It’s genuinely not clear to me whether bringing exaflops of processing power to bear on a single virus can yield material improvements in killing it, but we seem increasingly likely to find out the answer as time goes by. Folding@Home usage is growing, Rosetta@Home has new projects (including smartphone and Raspberry Pi support), and now a task force from Nvidia has joined the COVID-19 High-Performance Computing Consortium.
The goal of the COVID-19 HPCC is to provide scientists with access to 400 petaflops worth of supercomputer divided between 30 systems, as the single fastest supercomputer, IBM’s Summit, can sustain roughly 147 petaflops of performance.
Nvidia has a unique position in the supercomputing world.

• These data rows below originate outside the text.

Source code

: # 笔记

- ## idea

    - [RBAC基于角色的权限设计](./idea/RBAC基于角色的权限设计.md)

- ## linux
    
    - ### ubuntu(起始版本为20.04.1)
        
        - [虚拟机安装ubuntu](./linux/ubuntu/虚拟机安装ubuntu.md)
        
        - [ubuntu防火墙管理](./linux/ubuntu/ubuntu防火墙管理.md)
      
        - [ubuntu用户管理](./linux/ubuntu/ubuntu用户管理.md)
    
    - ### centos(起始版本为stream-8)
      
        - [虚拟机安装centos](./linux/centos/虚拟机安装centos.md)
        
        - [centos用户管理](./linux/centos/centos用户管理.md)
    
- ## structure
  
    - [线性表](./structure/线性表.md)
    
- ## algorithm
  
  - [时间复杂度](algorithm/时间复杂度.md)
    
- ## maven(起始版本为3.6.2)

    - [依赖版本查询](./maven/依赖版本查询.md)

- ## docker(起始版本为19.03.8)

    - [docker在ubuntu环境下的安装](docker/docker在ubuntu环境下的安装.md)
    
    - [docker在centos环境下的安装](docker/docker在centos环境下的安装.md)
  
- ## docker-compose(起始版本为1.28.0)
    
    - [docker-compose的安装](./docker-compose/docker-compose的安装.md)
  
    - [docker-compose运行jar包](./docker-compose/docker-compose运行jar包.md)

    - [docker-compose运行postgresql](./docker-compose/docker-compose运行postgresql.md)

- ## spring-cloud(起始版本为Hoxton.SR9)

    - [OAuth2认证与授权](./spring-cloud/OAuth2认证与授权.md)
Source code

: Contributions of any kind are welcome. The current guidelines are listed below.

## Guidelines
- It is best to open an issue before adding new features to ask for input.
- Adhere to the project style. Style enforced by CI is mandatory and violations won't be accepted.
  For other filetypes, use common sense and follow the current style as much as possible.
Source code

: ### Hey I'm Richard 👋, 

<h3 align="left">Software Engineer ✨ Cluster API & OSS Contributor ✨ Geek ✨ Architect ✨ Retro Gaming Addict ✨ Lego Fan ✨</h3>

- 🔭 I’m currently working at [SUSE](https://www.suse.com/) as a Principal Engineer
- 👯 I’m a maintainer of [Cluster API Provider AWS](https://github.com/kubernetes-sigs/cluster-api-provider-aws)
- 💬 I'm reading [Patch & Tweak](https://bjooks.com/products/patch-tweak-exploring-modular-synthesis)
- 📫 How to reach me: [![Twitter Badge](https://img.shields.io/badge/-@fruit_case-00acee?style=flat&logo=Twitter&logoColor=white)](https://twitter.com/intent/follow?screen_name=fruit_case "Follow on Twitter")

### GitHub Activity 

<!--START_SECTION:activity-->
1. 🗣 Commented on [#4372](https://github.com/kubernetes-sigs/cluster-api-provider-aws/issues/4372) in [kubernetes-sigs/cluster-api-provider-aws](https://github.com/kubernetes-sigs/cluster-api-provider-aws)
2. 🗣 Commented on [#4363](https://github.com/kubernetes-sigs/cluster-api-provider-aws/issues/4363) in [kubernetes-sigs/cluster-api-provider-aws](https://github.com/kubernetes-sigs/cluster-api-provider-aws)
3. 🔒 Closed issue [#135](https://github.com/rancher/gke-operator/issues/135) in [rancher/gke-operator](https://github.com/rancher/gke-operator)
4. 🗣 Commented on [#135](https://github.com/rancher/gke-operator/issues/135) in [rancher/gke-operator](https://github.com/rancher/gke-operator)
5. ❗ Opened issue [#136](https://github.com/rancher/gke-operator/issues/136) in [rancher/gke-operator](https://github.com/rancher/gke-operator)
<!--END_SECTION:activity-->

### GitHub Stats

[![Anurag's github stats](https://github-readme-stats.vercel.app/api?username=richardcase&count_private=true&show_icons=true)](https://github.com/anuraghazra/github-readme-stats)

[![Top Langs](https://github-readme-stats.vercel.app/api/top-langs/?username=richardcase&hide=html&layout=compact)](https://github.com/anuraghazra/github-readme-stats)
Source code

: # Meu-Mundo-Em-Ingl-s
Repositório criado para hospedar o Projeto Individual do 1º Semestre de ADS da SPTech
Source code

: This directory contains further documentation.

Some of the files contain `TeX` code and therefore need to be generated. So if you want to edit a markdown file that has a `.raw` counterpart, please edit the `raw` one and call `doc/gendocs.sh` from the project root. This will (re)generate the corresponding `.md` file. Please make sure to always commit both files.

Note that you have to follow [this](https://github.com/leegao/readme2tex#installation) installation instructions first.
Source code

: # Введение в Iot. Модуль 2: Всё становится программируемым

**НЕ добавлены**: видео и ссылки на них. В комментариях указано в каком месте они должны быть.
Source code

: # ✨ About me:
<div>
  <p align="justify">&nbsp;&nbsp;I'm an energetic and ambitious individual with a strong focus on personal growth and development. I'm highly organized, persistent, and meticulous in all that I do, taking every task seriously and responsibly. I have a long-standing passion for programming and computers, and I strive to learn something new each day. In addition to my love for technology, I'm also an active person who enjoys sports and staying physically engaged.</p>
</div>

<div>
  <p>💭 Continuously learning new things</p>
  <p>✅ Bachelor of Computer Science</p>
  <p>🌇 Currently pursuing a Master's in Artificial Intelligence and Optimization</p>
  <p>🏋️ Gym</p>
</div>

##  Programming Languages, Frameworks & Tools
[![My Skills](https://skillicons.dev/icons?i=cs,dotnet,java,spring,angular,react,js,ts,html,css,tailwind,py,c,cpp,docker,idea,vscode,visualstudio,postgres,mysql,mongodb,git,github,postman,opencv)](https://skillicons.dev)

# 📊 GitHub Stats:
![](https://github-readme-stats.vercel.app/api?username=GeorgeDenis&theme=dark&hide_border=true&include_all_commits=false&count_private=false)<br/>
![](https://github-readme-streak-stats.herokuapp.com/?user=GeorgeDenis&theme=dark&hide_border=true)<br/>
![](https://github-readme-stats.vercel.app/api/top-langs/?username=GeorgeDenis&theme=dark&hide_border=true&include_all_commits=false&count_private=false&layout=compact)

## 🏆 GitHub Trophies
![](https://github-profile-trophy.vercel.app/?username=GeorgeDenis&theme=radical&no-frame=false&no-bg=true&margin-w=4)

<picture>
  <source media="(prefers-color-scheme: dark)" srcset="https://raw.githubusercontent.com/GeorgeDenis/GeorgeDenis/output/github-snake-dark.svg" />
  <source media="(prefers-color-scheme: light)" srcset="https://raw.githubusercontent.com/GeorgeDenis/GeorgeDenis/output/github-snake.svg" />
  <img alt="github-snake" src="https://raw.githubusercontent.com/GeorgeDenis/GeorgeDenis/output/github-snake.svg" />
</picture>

While they don’t manufacture an HPC-specific CPU architecture the way that Intel and AMD do, they more or less invented the AI and GPGPU markets out of whole cloth starting about 12 years ago, with the launch of the original G80. Nvidia’s effort will be led by Ian Buck, VP and general manager of Accelerated Computing.
“The COVID-19 HPC Consortium is the Apollo Program of our time,” Buck said. “Not a race to the moon, this is a race for humanity. The rocket ships are GPU supercomputers, and their fuel is scientific knowledge. NVIDIA is going to help by making these rockets travel as fast as they can.”
Nvidia will assist in three ways: It will apply AI principles to help the HPCC analyze more data, more quickly; it will “accelerate science” (it’s implied that having a great deal of expertise at the company will improve the rate at which these workloads can be processed); and the company will aid in optimizing computing at scale. Nvidia notes that improvements from optimization are massive when talking about 400 petaflop systems — a 10-20 percent gain in computational throughput is itself equal to the performance of one of the larger supercomputers on Earth.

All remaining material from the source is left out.